PROBLEM DETAILS = Here is a block of records. Copy every line in it that includes "дополняется".

[Records contained in a dataset]
• • • •

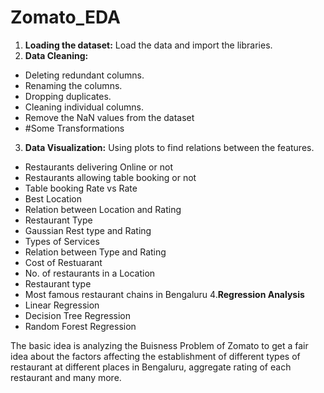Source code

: # Zomato_EDA

1. **Loading the dataset:** Load the data and import the libraries. 
2. **Data Cleaning:**
 - Deleting redundant columns.
 - Renaming the columns.
 - Dropping duplicates.
 - Cleaning individual columns.
 - Remove the NaN values from the dataset
 - #Some Transformations
3. **Data Visualization:** Using plots to find relations between the features.
 - Restaurants delivering Online or not
 - Restaurants allowing table booking or not
 - Table booking Rate vs Rate
 - Best Location
 - Relation between Location and Rating
 - Restaurant Type
 - Gaussian Rest type and Rating
 - Types of Services
 - Relation between Type and Rating
 - Cost of Restuarant
 - No. of restaurants in a Location
 - Restaurant type
 - Most famous restaurant chains in Bengaluru 
 4.**Regression Analysis**
 - Linear Regression
 - Decision Tree Regression
 - Random Forest Regression
 
The basic idea is analyzing the Buisness Problem of Zomato to get a fair idea about the factors affecting the establishment of different types of restaurant at different places in Bengaluru, aggregate rating of each restaurant and many more.
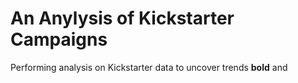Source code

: # An Anylysis of Kickstarter Campaigns
Performing analysis on Kickstarter data to uncover trends
**bold**
and
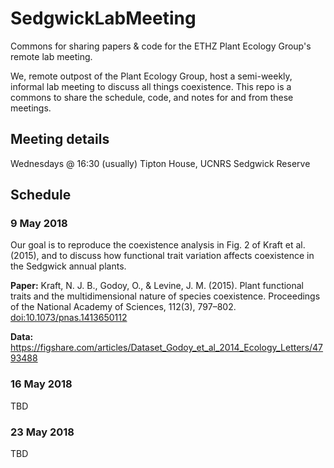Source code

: # SedgwickLabMeeting
Commons for sharing papers &amp; code for the ETHZ Plant Ecology Group's remote lab meeting.

We, remote outpost of the Plant Ecology Group, host a semi-weekly, informal lab meeting to discuss all things coexistence. This repo is a commons to share the schedule, code, and notes for and from these meetings.

## Meeting details
Wednesdays @ 16:30 (usually)
Tipton House, UCNRS Sedgwick Reserve

## Schedule
### 9 May 2018
Our goal is to reproduce the coexistence analysis in Fig. 2 of Kraft et al. (2015), and to discuss how functional trait variation affects coexistence in the Sedgwick annual plants.

**Paper:**
Kraft, N. J. B., Godoy, O., & Levine, J. M. (2015). Plant functional traits and the multidimensional nature of species coexistence. Proceedings of the National Academy of Sciences, 112(3), 797–802. [doi:10.1073/pnas.1413650112](http://dx.doi.org/10.1073/pnas.1413650112)

**Data:**
https://figshare.com/articles/Dataset_Godoy_et_al_2014_Ecology_Letters/4793488

### 16 May 2018
TBD

### 23 May 2018
TBD
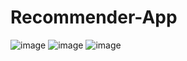 # Recommender-App

![image](https://github.com/VineetDabholkar2002/Recommender-App/assets/93699671/41284581-756d-4d9c-9322-b6d01af36e4a)
![image](https://github.com/VineetDabholkar2002/Recommender-App/assets/93699671/d7cba338-4d83-45ab-8576-c264f44fcc7a)
![image](https://github.com/VineetDabholkar2002/Recommender-App/assets/93699671/ae952fb7-89dd-441a-a712-7ad41b807f47)


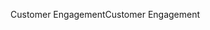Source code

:<span data-ttu-id="03a80-101">Customer Engagement</span><span class="sxs-lookup"><span data-stu-id="03a80-101">Customer Engagement</span></span>
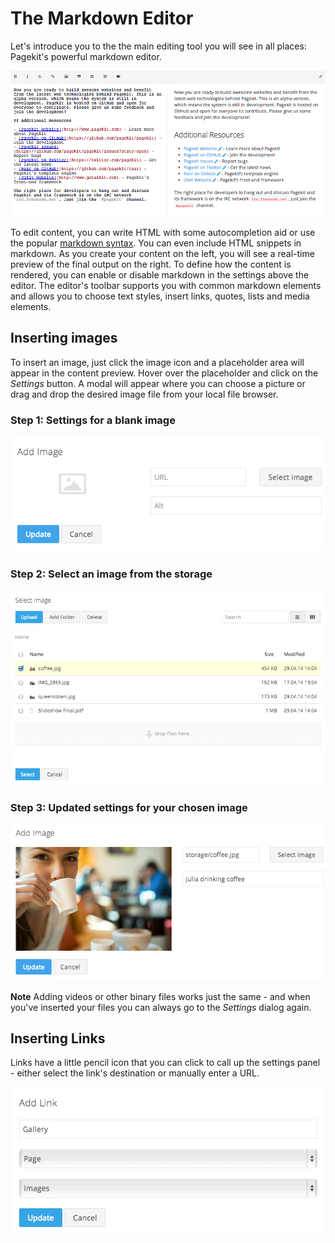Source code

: # The Markdown Editor

Let's introduce you to the the main editing tool you will see in all places: Pagekit's powerful markdown editor.

![Markdown editor](images/markdown.png)

To edit content, you can write HTML with some autocompletion aid or use the popular [markdown syntax](http://daringfireball.net/projects/markdown/syntax). You can even include HTML snippets in markdown. As you create your content on the left, you will see a real-time preview of the final output on the right. To define how the content is rendered, you can enable or disable markdown in the settings above the editor. The editor's toolbar supports you with common markdown elements and allows you to choose text styles, insert links, quotes, lists and media elements.

## Inserting images

To insert an image, just click the image icon and a placeholder area will appear in the content preview. Hover over the placeholder and click on the *Settings* button. A modal will appear where you can choose a picture or drag and drop the desired image file from your local file browser.

### Step 1: Settings for a blank image

![Adding and image, step 1](images/markdown-image-1.png)

### Step 2: Select an image from the storage

![Adding and image, step 2](images/markdown-image-2.png)

### Step 3: Updated settings for your chosen image

![Adding and image, step 3](images/markdown-image-3.png)

**Note** Adding videos or other binary files works just the same - and when you've inserted your files you can always go to the *Settings* dialog again.

## Inserting Links

Links have a little pencil icon that you can click to call up the settings panel - either select the link's destination or manually enter a URL.

![Adding a link](images/markdown-link.png)
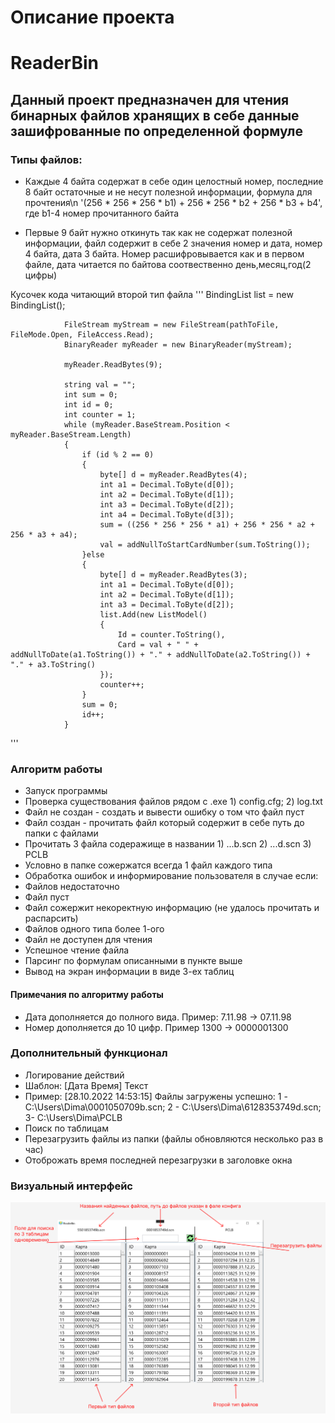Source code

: # Описание проекта

# ReaderBin 

## Данный проект предназначен для чтения бинарных файлов хранящих в себе данные зашифрованные по определенной формуле

### Типы файлов: 

- Каждые 4 байта содержат в себе один целостный номер, последние 8 байт остаточные и не несут полезной информации, формула для прочтения\n  '(256 * 256 * 256 * b1) + 256 * 256 * b2 + 256 * b3 + b4', где b1-4 номер прочитанного байта

- Первые 9 байт нужно откинуть так как не содержат полезной информации, файл содержит в себе 2 значения номер и дата, номер 4 байта, дата 3 байта. Номер расшифровывается как и в первом файле, дата читается по байтова соотвественно день,месяц,год(2 цифры)

Кусочек кода читающий второй тип файла
'''
	BindingList<ListModel> list = new BindingList<ListModel>();

                FileStream myStream = new FileStream(pathToFile, FileMode.Open, FileAccess.Read);
                BinaryReader myReader = new BinaryReader(myStream);

                myReader.ReadBytes(9);

                string val = "";
                int sum = 0;
                int id = 0;
                int counter = 1;
                while (myReader.BaseStream.Position < myReader.BaseStream.Length)
                {
                    if (id % 2 == 0)
                    {
                        byte[] d = myReader.ReadBytes(4);
                        int a1 = Decimal.ToByte(d[0]);
                        int a2 = Decimal.ToByte(d[1]);
                        int a3 = Decimal.ToByte(d[2]);
                        int a4 = Decimal.ToByte(d[3]);
                        sum = ((256 * 256 * 256 * a1) + 256 * 256 * a2 + 256 * a3 + a4);
                        val = addNullToStartCardNumber(sum.ToString());
                    }else
                    {
                        byte[] d = myReader.ReadBytes(3);
                        int a1 = Decimal.ToByte(d[0]);
                        int a2 = Decimal.ToByte(d[1]);
                        int a3 = Decimal.ToByte(d[2]);
                        list.Add(new ListModel()
                        {
                            Id = counter.ToString(),
                            Card = val + " " + addNullToDate(a1.ToString()) + "." + addNullToDate(a2.ToString()) + "." + a3.ToString()
                        });
                        counter++;
                    }
                    sum = 0;
                    id++;
                }
'''
### Алгоритм работы
- Запуск программы 
- Проверка существования файлов рядом с .exe 1) config.cfg; 2) log.txt
- Файл не создан - создать и вывести ошибку о том что файл пуст
-   Файл создан - прочитать файл который содержит в себе путь до папки с файлами
- Прочитать 3 файла содеражище в названии 1) ...b.scn 2) ...d.scn 3) PCLB
- Условно в папке сожержатся всегда 1 файл каждого типа
-   Обработка ошибок и информирование пользователя в случае если:
- Файлов недостаточно
- Файл пуст
- Файл сожержит некоректную информацию (не удалось прочитать и распарсить)
- Файлов одного типа более 1-ого
- Файл не доступен для чтения
- Успешное чтение файла
- Парсинг по формулам описанными в пункте выше
- Вывод на экран информации в виде 3-ех таблиц

#### Примечания по алгоритму работы
- Дата дополняется до полного вида. Пример: 7.11.98 -> 07.11.98
- Номер дополняется до 10 цифр. Пример 1300 -> 0000001300

### Дополнительный функционал
- Логирование действий 
- Шаблон: [Дата Время] Текст
- Пример: [28.10.2022 14:53:15] Файлы загружены успешно: 1 - C:\Users\Dima\0001050709b.scn; 2 - C:\Users\Dima\6128353749d.scn; 3- C:\Users\Dima\PCLB
- Поиск по таблицам
- Перезагрузить файлы из папки (файлы обновляются несколько раз в час)
- Отоброжать время последней перезагрузки в заголовке окна

### Визуальный интерфейс

![Alt text](image_git/ui_readerbin.png)

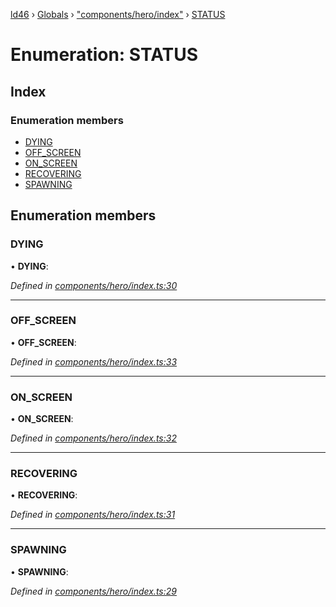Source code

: [ld46](../README.md) › [Globals](../globals.md) › ["components/hero/index"](../modules/_components_hero_index_.md) › [STATUS](_components_hero_index_.status.md)

# Enumeration: STATUS

## Index

### Enumeration members

* [DYING](_components_hero_index_.status.md#dying)
* [OFF_SCREEN](_components_hero_index_.status.md#off_screen)
* [ON_SCREEN](_components_hero_index_.status.md#on_screen)
* [RECOVERING](_components_hero_index_.status.md#recovering)
* [SPAWNING](_components_hero_index_.status.md#spawning)

## Enumeration members

###  DYING

• **DYING**:

*Defined in [components/hero/index.ts:30](https://github.com/jrod-disco/ld46-keepalive/blob/5db6013/src/components/hero/index.ts#L30)*

___

###  OFF_SCREEN

• **OFF_SCREEN**:

*Defined in [components/hero/index.ts:33](https://github.com/jrod-disco/ld46-keepalive/blob/5db6013/src/components/hero/index.ts#L33)*

___

###  ON_SCREEN

• **ON_SCREEN**:

*Defined in [components/hero/index.ts:32](https://github.com/jrod-disco/ld46-keepalive/blob/5db6013/src/components/hero/index.ts#L32)*

___

###  RECOVERING

• **RECOVERING**:

*Defined in [components/hero/index.ts:31](https://github.com/jrod-disco/ld46-keepalive/blob/5db6013/src/components/hero/index.ts#L31)*

___

###  SPAWNING

• **SPAWNING**:

*Defined in [components/hero/index.ts:29](https://github.com/jrod-disco/ld46-keepalive/blob/5db6013/src/components/hero/index.ts#L29)*

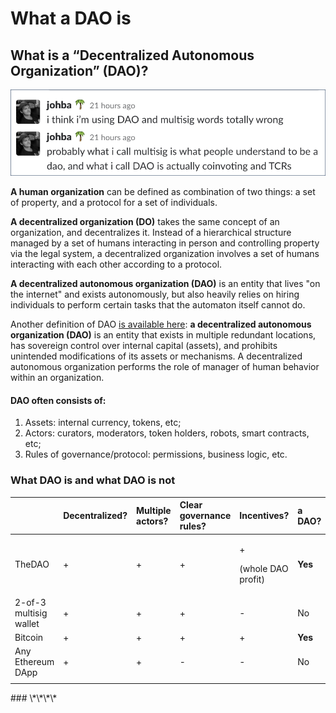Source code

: # What a DAO is

## What is a “Decentralized Autonomous Organization” \(DAO\)?

![Johann Barbie, Parseclabs.org](../.gitbook/assets/153890270935383106.png)

**A human organization** can be defined as combination of two things: a set of property, and a protocol for a set of individuals.

**A decentralized organization \(DO\)** takes the same concept of an organization, and decentralizes it. Instead of a hierarchical structure managed by a set of humans interacting in person and controlling property via the legal system, a decentralized organization involves a set of humans interacting with each other according to a protocol.

**A decentralized autonomous organization \(DAO\)** is an entity that lives "on the internet" and exists autonomously, but also heavily relies on hiring individuals to perform certain tasks that the automaton itself cannot do.

Another definition of DAO [is available here](https://docs.google.com/document/d/1Oghfq1VFfGvScxzNWD14vNg_fEAC8HVrfVVVU3Al-gA/edit): **a decentralized autonomous organization \(DAO\)** is an entity that exists in multiple redundant locations, has sovereign control over internal capital \(assets\), and prohibits unintended modifications of its assets or mechanisms. A decentralized autonomous organization performs the role of manager of human behavior within an organization.

#### DAO often consists of:

1. Assets: internal currency, tokens, etc;
2. Actors: curators, moderators, token holders, robots, smart contracts, etc;
3. Rules of governance/protocol: permissions, business logic, etc.

### What DAO is and what DAO is not

<table>
  <thead>
    <tr>
      <th style="text-align:left"></th>
      <th style="text-align:left">Decentralized?</th>
      <th style="text-align:left">Multiple actors?</th>
      <th style="text-align:left">Clear governance rules?</th>
      <th style="text-align:left">Incentives?</th>
      <th style="text-align:left">a DAO?</th>
    </tr>
  </thead>
  <tbody>
    <tr>
      <td style="text-align:left">TheDAO</td>
      <td style="text-align:left">+</td>
      <td style="text-align:left">+</td>
      <td style="text-align:left">+</td>
      <td style="text-align:left">
        <p>+</p>
        <p>(whole DAO profit)</p>
      </td>
      <td style="text-align:left"><b>Yes</b>
      </td>
    </tr>
    <tr>
      <td style="text-align:left">2-of-3 multisig wallet</td>
      <td style="text-align:left">+</td>
      <td style="text-align:left">+</td>
      <td style="text-align:left">+</td>
      <td style="text-align:left">-</td>
      <td style="text-align:left">No</td>
    </tr>
    <tr>
      <td style="text-align:left">Bitcoin</td>
      <td style="text-align:left">+</td>
      <td style="text-align:left">+</td>
      <td style="text-align:left">+</td>
      <td style="text-align:left">+</td>
      <td style="text-align:left"><b>Yes</b>
      </td>
    </tr>
    <tr>
      <td style="text-align:left">Any Ethereum DApp</td>
      <td style="text-align:left">+</td>
      <td style="text-align:left">+</td>
      <td style="text-align:left">-</td>
      <td style="text-align:left">-</td>
      <td style="text-align:left">No</td>
    </tr>
    <tr>
      <td style="text-align:left"></td>
      <td style="text-align:left"></td>
      <td style="text-align:left"></td>
      <td style="text-align:left"></td>
      <td style="text-align:left"></td>
      <td style="text-align:left"></td>
    </tr>
  </tbody>
</table>### \*\*\*\*


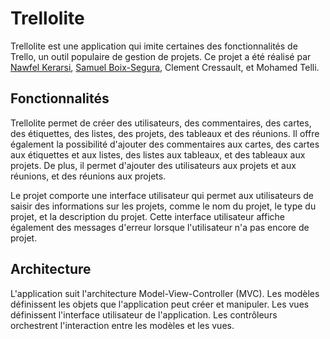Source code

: # Trellolite

Trellolite est une application qui imite certaines des fonctionnalités de Trello, un outil populaire de gestion de projets. Ce projet a été réalisé par <a href="https://github.com/nawfelkerarsi" target="_blank">Nawfel Kerarsi</a>, <a href="https://github.com/Samuelito78" target="_blank">Samuel Boix-Segura</a>, Clement Cressault, et Mohamed Telli.

## Fonctionnalités

Trellolite permet de créer des utilisateurs, des commentaires, des cartes, des étiquettes, des listes, des projets, des tableaux et des réunions. Il offre également la possibilité d'ajouter des commentaires aux cartes, des cartes aux étiquettes et aux listes, des listes aux tableaux, et des tableaux aux projets. De plus, il permet d'ajouter des utilisateurs aux projets et aux réunions, et des réunions aux projets.

Le projet comporte une interface utilisateur qui permet aux utilisateurs de saisir des informations sur les projets, comme le nom du projet, le type du projet, et la description du projet. Cette interface utilisateur affiche également des messages d'erreur lorsque l'utilisateur n'a pas encore de projet.

## Architecture

L'application suit l'architecture Model-View-Controller (MVC). Les modèles définissent les objets que l'application peut créer et manipuler. Les vues définissent l'interface utilisateur de l'application. Les contrôleurs orchestrent l'interaction entre les modèles et les vues.

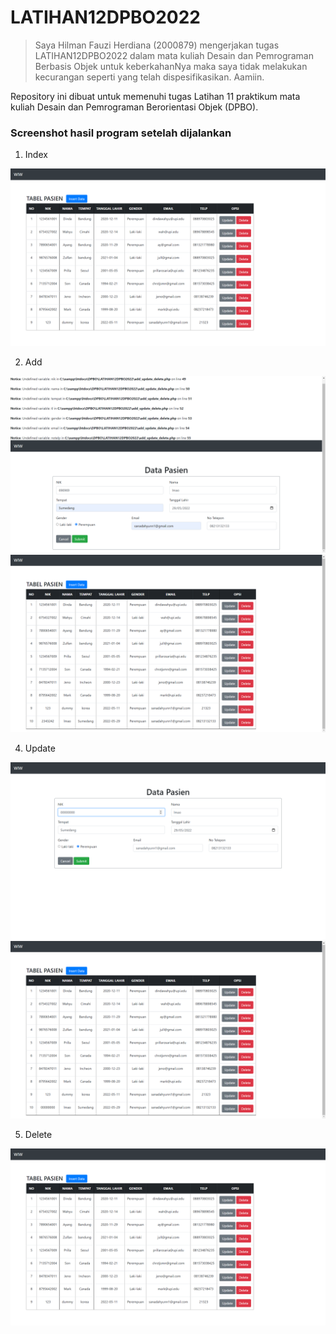 # LATIHAN12DPBO2022

>Saya Hilman Fauzi Herdiana (2000879) mengerjakan tugas LATIHAN12DPBO2022 dalam mata kuliah Desain dan Pemrograman Berbasis Objek untuk keberkahanNya maka saya tidak melakukan kecurangan seperti yang telah dispesifikasikan. Aamiin.

Repository ini dibuat untuk memenuhi tugas Latihan 11 praktikum mata kuliah Desain dan Pemrograman Berorientasi Objek (DPBO).

### **Screenshot hasil program setelah dijalankan**
1. Index
   
  ![Buku](https://github.com/hlmnn/LATIHAN12DPBO2022/blob/master/Screenshot/index.png)

2. Add
   
  ![Add](https://github.com/hlmnn/LATIHAN12DPBO2022/blob/master/Screenshot/add1.png)
  ![Add Setelah](https://github.com/hlmnn/LATIHAN12DPBO2022/blob/master/Screenshot/add2.png)

4. Update
   
  ![Update](https://github.com/hlmnn/LATIHAN12DPBO2022/blob/master/Screenshot/update1.png)
  ![Update Setelah](https://github.com/hlmnn/LATIHAN12DPBO2022/blob/master/Screenshot/update2.png)

5. Delete
   
  ![Delete](https://github.com/hlmnn/LATIHAN12DPBO2022/blob/master/Screenshot/delete.png)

• • • •

WRITTEN RESPONSE =
- Дата дополняется до полного вида. Пример: 7.11.98 -> 07.11.98
- Номер дополняется до 10 цифр. Пример 1300 -> 0000001300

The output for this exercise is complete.